# Pandas for Data Analysis: Practicing your Data Analysis Skills

## Outline:

* [Dataset 1: Marvel Comics](#Dataset-1:-Marvel-Comics)
* [Dataset 2: PM 2.5 in Bangkok](#Dataset-2:-PM-2.5-in-Bangkok)
* [Dataset 3: Craft Beers](#Dataset-3:-Craft-Beers)
* [Dataset 4: Nutrition Facts for McDonald's Menu](#Dataset-4:-Nutrition-Facts-for-McDonald's-Menu)
* [Dataset 5: Shelter Animal Outcomes](#Dataset-5:-Shelter-Animal-Outcomes)

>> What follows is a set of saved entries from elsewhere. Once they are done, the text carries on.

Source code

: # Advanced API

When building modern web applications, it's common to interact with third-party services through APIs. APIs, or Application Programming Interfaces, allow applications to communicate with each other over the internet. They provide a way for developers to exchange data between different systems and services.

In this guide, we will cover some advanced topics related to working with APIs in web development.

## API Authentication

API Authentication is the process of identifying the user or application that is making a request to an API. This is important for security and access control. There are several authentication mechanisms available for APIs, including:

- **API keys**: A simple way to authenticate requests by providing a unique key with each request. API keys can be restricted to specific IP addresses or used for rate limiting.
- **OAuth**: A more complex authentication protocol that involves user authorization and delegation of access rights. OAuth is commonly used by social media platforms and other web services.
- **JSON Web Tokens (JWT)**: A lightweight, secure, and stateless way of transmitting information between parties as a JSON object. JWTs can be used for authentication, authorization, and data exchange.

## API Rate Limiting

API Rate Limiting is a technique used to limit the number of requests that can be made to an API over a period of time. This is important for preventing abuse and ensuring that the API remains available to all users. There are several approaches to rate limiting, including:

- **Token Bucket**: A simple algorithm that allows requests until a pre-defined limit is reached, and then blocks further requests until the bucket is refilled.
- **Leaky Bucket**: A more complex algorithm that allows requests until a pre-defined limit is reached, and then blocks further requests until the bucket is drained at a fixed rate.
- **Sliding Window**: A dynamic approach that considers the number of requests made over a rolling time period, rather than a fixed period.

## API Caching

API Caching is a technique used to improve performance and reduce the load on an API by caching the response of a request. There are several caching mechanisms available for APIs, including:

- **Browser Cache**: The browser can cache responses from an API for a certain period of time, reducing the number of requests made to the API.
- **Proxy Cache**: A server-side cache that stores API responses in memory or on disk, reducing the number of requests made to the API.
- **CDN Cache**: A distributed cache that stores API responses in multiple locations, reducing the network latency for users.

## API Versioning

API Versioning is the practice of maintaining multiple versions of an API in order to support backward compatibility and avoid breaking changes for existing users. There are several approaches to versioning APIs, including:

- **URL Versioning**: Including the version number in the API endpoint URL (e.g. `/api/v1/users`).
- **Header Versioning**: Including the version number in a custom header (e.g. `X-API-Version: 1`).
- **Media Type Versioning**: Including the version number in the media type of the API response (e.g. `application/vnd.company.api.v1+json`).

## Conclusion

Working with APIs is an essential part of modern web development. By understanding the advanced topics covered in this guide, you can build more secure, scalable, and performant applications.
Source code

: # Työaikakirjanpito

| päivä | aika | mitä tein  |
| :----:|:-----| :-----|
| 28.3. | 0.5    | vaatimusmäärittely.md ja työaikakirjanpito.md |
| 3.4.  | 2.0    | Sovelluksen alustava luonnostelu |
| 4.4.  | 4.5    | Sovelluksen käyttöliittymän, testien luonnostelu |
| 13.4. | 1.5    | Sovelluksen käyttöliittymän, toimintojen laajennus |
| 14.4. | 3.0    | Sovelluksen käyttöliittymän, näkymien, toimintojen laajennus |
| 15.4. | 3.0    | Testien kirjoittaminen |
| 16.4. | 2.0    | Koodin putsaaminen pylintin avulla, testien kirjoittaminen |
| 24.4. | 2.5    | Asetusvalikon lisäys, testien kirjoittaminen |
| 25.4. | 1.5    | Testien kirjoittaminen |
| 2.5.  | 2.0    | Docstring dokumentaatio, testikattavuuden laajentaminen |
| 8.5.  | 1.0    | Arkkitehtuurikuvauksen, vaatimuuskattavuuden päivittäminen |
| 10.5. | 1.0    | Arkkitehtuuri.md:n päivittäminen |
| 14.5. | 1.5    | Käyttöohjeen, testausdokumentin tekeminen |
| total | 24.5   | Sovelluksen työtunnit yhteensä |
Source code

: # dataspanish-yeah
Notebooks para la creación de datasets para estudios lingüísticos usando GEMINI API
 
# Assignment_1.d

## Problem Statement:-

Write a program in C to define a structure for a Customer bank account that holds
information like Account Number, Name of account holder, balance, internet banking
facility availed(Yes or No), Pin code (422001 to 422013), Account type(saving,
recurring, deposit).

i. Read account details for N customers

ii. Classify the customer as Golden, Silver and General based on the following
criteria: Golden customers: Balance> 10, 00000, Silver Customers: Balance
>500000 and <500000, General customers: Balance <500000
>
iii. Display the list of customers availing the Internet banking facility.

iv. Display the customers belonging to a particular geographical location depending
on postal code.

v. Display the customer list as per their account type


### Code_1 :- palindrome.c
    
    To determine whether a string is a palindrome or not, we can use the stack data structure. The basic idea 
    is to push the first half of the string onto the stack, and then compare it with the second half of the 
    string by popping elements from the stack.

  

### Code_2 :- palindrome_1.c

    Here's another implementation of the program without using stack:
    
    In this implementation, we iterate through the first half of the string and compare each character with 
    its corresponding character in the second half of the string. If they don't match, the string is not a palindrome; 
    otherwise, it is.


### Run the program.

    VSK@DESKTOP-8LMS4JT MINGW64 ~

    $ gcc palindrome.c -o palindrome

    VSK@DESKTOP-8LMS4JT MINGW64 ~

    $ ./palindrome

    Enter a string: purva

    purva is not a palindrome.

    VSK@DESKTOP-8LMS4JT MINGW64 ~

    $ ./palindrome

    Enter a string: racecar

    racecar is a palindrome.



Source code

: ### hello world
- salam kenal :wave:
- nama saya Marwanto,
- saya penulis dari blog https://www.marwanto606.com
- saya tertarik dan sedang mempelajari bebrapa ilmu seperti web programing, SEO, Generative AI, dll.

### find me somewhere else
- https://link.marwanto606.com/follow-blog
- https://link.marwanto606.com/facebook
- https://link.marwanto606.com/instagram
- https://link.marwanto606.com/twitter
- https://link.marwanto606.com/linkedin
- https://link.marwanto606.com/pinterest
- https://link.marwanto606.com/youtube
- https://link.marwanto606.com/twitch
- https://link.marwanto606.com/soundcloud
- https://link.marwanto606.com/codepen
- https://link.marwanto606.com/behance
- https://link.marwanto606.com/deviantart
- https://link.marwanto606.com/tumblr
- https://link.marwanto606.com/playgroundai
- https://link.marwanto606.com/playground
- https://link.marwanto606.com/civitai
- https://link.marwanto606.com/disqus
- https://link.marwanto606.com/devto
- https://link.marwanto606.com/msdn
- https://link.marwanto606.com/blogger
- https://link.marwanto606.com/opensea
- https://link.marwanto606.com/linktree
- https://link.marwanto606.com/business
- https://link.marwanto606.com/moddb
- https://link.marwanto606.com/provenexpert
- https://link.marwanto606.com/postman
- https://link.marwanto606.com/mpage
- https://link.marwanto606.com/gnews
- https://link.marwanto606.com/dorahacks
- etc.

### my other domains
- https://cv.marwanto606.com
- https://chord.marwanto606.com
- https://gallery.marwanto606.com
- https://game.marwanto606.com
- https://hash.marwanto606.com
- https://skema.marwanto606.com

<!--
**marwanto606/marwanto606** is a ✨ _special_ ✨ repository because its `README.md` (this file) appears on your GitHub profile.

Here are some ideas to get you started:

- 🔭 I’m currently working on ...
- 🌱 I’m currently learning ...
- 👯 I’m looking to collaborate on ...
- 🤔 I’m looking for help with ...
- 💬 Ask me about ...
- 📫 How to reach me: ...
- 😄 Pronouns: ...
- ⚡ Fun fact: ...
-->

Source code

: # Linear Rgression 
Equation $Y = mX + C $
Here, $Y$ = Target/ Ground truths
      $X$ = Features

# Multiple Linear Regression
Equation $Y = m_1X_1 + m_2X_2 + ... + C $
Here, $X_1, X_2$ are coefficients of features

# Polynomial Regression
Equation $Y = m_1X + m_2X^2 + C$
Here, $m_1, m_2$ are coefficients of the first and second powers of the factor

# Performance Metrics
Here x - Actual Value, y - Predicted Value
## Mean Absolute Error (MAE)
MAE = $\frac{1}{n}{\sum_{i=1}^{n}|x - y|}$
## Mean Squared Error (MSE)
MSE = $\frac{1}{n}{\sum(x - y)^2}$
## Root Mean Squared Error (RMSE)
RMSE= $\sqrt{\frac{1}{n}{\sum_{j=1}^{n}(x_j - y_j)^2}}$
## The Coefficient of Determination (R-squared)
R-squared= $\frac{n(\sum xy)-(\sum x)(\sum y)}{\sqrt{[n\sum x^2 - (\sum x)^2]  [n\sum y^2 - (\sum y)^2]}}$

## Dataset 1: Marvel Comics

In [None]:
import pandas as pd

In [None]:
df = pd.read_csv('data/marvel-wikia-data.csv')

In [None]:
df.head()

Drop the columns that don't contribute towards the goals of the challenge

In [None]:
to_drop = ['GSM','urlslug', 'page_id', 'EYE', 'HAIR', 'ID']
df_cleaned = df.drop(to_drop, axis='columns')
df_cleaned.head()

In [None]:
df_cleaned.columns = map(str.lower, df_cleaned.columns)
df_cleaned.head()

Fill empty values for appearances, align and sex

In [None]:
df_cleaned.appearances = df_cleaned.appearances.fillna(1)
df_cleaned['align'] = df_cleaned['align'].fillna('Unknown')
df_cleaned.sex = df_cleaned.sex.fillna('Unknown')
df_cleaned.info()

Remove the word characters from alive, sex and align

In [None]:
df_cleaned['alive'] = df_cleaned['alive'].str.replace(' Characters', '')
df_cleaned['sex'] = df_cleaned['sex'].str.replace(' Characters', '')
df_cleaned['align'] = df_cleaned['align'].str.replace(' Characters', '')
df_cleaned.head()

### Most popular characters based on the number of appearances over the years?

In [None]:
%matplotlib inline

In [None]:
newdf = df_cleaned.sort_values(by=['appearances'], ascending=False).head(10)
newdf.plot(kind='bar', x='name', y='appearances')

### Years with most and least new characters?

In [None]:
import seaborn as sns

Get the year with most and least new Marvel characters introduced respectively, return a (max_year, min_year) tuple. Expect min/max to be pretty far apart.

In [None]:
new = df_cleaned.groupby(df_cleaned['year'])['name'].count().reset_index()
new

In [None]:
min_new_chars = new.sort_values(by=['name'])['year'].values[0]
max_new_chars = new.sort_values(by=['name'], ascending=False)['year'].values[0]

In [None]:
print('Year with the most new characters', int(max_new_chars), 'and the year with the least new characters', int(min_new_chars))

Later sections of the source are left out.